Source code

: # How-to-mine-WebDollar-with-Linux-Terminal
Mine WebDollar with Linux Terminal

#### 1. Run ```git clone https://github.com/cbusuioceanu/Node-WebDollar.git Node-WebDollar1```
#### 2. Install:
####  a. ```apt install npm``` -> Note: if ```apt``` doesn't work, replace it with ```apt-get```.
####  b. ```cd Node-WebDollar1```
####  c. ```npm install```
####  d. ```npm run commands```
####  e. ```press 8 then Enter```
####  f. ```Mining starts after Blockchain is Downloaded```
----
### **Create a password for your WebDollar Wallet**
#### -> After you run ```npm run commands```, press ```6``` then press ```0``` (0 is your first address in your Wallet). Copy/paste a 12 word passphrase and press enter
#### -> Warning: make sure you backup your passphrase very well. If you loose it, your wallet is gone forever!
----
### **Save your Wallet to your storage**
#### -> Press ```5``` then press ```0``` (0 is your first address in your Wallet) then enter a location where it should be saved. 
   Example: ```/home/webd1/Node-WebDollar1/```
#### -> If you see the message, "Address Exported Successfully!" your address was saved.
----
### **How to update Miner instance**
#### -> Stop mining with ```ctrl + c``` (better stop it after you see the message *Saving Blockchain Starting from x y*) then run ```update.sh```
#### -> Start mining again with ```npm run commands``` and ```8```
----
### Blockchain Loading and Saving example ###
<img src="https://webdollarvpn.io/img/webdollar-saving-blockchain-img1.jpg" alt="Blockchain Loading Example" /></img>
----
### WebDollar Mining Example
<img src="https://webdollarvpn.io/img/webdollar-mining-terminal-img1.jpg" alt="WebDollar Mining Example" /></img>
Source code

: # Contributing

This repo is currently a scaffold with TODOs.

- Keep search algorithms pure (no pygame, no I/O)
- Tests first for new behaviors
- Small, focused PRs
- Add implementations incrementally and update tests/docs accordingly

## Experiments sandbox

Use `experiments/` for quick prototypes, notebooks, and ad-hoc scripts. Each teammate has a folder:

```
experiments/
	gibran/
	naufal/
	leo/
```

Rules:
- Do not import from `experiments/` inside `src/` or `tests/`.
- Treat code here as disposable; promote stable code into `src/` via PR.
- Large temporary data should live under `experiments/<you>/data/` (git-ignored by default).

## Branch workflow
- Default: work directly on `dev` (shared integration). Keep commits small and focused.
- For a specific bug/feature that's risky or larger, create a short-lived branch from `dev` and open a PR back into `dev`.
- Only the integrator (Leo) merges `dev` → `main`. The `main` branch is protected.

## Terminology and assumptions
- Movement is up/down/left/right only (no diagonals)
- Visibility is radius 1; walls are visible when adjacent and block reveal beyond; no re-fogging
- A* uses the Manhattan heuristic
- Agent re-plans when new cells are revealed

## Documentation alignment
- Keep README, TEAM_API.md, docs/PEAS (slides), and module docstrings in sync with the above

◆ ◆ ◆ ◆

> **Task item**:
Search the records for the word "Loading" and return every line that holds it.

> **Answer to the problem**:
### Blockchain Loading and Saving example ###
<img src="https://webdollarvpn.io/img/webdollar-saving-blockchain-img1.jpg" alt="Blockchain Loading Example" /></img>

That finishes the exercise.